Question 1. What is the Fraunhofer model and would
it be applicable to the UK?
3. The Fraunhofer Institutes are a network of
application-oriented research institutes which, in the German
science and technology support infrastructure, bridge the development
gap between university-based research and industrial exploitation.
Their mission is to "promote and undertake applied research
in an international context, of direct utility to private and
public enterprise and of wide benefit to society as a whole".
They "help to reinforce the competitive strength of the economy
in their region, throughout Germany and in Europe".
4. Data published on their own website show that
there are 59 institutes with 17,000 staff and a 1,600 million
annual research budget. One-third of this budget is institutional
funding from the German federal and Länder governments (not
tied to specific research objectives) and the other two-thirds
is contract research income from a mix of private and public sector
sources.
5. The Fraunhofer Institutes have evolved to
fulfil a particular role in Germany and we believe it is neither
sensible nor affordable to suppose that the concept can be imported
directly into the UK. Rather, consideration needs to be given
to how the applied research infrastructure that is already in
place in the UK might be utilised more fully for Fraunhofer-type
purposes.
Question 2. Are there existing Fraunhofer-type
research centres within the UK, and if so, are they effective?
6. In the UK the role of the Fraunhofer Institutes
(intermediate, translational research) is fulfilled, in part,
by a range of organisations including:
- Public sector research establishments (PSREs)
- variously underpinned by funding from government departments,
agencies and research councils - and with different statuses including
executive agency, trading fund, NDPB and GoCo;
- The broader community of RTOs - underpinned to
a greater or lesser extent by government contracts - and with
profit-distributing and non-profit (including member-based) statuses;
- Technology centres - founded and underpinned
by funding from public sources including, principally, the Regional
Development Agencies;
- Centres linked closely with universities and
involving a number of industrial partners.
7. These organisations have diverse missions
that may include elements of curiosity-led research and large-scale
process demonstration and prototype evaluation, as well as intermediate
Fraunhofer-type activities. All derive additional income, to some
extent, from the private and public sectors through the supply
of services and contract research and participation in collaborative
R&D.
8. The GoCo model at NPL has been particularly
effective at leveraging benefit from government-sponsored R&D
programmes into UK business. NPL has seen significant growth in
the uptake of knowledge generated from these government programmes
evidenced through a tripling of NPL non-core revenue over the
last 6 years (from £8 million in 2004 to £24 million
in 2010).
9. What is notable about the UK system is that is
uncoordinated: each PSRE and technology centre develops a forward
strategy in partnership with its parent department or agency,
but this is done largely in isolation from other centres. Furthermore,
such core parts of the nation's technical infrastructure are rarely
considered as strategic assets with long management chains between
Ministers and the organisation often in place. The only common
influence is the Technology Strategy Board through its widely-disseminated
strategy documents and its directed Calls for Proposals for collaborative
R&D. There are undoubtedly inefficiencies, duplication and
gaps in the UK system, in terms of investment in specialist facilities
and expert manpower. There has been no strategic review of PSREs
since the 1970s when the Rothschild customer-contractor principle
was introduced, and such a review - to include the purpose and
scope of the PSREs and their relationship to the broader community
of RTOs and technology centres - is long overdue.

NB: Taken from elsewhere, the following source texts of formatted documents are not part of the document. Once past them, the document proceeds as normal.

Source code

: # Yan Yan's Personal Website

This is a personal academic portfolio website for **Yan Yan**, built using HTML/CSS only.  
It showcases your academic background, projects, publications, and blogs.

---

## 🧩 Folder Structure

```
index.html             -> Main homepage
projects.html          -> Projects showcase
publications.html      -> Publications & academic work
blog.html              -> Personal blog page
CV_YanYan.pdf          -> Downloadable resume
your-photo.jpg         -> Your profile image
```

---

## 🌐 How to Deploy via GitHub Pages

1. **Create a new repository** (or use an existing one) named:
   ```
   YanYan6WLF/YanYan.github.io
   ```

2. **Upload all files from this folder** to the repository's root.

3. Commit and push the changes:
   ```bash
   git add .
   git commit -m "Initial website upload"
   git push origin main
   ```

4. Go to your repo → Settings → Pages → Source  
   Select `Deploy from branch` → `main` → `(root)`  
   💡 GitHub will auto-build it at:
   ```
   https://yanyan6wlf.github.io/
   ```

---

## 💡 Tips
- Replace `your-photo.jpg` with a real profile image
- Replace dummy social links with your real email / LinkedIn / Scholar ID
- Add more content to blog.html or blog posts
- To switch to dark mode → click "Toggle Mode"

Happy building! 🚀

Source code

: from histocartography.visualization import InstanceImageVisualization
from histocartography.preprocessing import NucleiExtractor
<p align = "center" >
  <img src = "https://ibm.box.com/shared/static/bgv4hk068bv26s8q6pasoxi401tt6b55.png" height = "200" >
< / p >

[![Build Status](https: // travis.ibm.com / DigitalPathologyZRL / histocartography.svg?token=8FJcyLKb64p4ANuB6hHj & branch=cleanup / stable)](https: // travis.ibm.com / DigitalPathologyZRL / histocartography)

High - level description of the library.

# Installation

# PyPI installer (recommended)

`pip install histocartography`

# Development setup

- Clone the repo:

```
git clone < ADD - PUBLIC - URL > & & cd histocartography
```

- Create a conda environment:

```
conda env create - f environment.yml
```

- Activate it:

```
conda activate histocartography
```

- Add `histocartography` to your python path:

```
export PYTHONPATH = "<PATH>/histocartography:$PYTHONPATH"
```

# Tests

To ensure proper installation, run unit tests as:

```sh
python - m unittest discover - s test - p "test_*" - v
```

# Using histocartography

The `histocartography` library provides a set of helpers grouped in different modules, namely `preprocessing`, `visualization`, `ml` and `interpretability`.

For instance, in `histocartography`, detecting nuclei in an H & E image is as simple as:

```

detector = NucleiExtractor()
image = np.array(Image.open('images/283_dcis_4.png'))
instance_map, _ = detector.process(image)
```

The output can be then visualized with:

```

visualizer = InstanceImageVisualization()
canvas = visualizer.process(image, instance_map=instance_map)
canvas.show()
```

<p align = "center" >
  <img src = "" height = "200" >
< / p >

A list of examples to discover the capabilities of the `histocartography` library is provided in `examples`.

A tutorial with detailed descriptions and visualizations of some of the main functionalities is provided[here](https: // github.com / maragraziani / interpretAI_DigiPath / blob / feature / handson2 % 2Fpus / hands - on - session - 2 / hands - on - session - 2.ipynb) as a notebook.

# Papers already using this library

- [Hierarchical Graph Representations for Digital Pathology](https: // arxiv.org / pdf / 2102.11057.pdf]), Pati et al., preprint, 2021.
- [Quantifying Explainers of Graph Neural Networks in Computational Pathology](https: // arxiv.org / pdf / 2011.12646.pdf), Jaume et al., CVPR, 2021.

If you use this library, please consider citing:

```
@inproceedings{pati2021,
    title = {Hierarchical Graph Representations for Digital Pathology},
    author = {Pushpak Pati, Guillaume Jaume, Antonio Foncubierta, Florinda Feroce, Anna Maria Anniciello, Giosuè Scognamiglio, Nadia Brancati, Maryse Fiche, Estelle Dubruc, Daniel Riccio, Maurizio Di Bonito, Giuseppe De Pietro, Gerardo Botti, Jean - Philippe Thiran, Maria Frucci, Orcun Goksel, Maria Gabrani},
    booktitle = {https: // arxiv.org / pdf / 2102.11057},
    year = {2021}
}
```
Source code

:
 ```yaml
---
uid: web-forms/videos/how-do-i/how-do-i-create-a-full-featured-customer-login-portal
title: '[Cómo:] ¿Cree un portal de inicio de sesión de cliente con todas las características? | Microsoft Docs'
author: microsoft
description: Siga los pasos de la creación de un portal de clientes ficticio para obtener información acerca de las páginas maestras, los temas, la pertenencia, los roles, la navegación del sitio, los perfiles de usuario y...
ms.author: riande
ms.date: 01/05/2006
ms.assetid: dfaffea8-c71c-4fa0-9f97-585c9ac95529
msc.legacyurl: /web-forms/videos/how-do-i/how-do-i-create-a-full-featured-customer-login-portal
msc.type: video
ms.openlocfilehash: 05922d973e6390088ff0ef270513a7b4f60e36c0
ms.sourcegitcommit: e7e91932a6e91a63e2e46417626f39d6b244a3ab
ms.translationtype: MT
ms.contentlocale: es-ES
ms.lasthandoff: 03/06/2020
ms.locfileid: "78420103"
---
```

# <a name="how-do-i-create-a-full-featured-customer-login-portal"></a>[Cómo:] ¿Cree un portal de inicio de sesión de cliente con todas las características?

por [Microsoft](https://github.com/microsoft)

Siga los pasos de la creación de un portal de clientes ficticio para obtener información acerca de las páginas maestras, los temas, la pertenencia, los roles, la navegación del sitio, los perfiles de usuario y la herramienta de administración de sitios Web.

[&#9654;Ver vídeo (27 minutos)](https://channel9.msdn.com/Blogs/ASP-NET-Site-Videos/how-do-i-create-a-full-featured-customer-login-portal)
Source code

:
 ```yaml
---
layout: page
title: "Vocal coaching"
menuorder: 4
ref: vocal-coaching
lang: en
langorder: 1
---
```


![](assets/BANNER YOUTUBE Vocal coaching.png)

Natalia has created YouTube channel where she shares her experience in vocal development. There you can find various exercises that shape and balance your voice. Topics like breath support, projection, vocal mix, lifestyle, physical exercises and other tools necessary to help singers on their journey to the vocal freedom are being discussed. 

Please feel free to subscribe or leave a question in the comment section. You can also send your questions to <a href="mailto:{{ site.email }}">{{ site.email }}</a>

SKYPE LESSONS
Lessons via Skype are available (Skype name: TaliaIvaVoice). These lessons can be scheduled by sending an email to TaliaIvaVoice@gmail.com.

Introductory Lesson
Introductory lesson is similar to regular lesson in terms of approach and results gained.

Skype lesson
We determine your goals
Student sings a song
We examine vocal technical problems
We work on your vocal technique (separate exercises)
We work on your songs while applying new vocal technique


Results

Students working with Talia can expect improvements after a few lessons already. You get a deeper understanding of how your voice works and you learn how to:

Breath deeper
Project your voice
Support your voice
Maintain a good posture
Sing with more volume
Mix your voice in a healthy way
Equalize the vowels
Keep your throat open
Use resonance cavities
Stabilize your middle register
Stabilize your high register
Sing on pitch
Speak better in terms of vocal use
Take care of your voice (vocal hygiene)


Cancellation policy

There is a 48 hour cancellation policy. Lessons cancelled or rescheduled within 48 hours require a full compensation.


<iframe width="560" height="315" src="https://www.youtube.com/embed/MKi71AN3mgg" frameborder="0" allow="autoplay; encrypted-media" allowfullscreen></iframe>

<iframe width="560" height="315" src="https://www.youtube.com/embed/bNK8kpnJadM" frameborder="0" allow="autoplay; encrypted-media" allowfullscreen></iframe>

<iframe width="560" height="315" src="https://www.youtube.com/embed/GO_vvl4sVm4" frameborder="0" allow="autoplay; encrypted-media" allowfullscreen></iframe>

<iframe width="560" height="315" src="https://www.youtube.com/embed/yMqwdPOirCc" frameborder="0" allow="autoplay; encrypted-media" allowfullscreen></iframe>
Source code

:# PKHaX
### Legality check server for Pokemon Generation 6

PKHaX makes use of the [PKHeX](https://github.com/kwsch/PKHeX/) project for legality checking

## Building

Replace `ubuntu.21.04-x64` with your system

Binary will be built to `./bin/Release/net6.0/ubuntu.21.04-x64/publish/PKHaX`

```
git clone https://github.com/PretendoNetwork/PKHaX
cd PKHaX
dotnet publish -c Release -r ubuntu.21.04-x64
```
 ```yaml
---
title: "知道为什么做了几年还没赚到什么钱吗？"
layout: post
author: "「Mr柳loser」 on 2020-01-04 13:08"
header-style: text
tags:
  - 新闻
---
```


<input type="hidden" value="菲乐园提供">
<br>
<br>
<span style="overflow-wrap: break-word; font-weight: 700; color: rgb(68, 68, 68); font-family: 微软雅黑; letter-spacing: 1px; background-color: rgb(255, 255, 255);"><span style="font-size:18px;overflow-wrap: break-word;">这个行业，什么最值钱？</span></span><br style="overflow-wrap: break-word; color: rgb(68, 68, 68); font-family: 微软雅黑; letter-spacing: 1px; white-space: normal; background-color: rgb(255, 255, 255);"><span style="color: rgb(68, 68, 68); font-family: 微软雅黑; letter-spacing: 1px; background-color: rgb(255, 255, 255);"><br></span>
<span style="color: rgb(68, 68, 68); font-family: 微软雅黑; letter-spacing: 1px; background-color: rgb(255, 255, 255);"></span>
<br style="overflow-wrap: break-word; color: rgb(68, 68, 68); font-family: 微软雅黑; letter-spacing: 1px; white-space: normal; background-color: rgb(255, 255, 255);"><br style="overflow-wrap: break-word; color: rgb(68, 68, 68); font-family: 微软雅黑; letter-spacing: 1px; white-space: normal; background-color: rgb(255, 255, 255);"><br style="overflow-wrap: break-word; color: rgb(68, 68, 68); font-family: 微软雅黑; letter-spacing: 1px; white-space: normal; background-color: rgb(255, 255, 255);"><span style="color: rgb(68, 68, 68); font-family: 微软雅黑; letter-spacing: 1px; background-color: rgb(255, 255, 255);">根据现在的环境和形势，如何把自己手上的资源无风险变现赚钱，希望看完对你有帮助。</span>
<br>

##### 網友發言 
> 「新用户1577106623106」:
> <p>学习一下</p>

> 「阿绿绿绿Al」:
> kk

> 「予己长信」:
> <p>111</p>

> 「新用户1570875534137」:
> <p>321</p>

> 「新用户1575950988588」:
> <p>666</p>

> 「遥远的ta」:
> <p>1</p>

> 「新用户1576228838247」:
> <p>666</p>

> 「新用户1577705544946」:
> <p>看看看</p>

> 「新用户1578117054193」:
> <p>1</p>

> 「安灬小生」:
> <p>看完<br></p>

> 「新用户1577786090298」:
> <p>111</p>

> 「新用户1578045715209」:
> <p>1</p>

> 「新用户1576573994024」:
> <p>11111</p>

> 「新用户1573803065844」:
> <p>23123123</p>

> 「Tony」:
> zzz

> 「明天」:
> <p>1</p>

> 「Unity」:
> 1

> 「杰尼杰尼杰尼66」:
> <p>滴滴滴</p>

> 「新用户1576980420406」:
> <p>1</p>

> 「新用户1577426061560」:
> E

10. The ring fence around Research Council grants
can be a barrier to collaboration with academic research and its
exploitation through PRSEs and RTOs. For example it hinders the
alignment of the government-sponsored programmes delivered by
NPL with those of the Research Councils.
Question 3. What other models are there for research
centres oriented toward applications and results?
11. The United States supports a range of "national
laboratories" underpinned by funding from federal sources,
notably the Departments of Energy and Defense. The National Physical
Laboratory's US counterpart is the National Institute of Standards
and Technology (NIST) which is an agency of the Department of
Commerce. These national laboratories have broad remits in nuclear
technology, renewable energy, health, defence, security, etc,
including a major commitment to application-oriented research,
and are variously managed by public and private sector consortia
or as government agencies. They are networked into universities,
companies and government. The US model has its own inefficiencies
but, like the Fraunhofer network, recognises the strategic value
of institutions with specialised (often nationally unique) facilities
and deep expertise, sustained and deployed on long-term programmes
on which both government and business can rely.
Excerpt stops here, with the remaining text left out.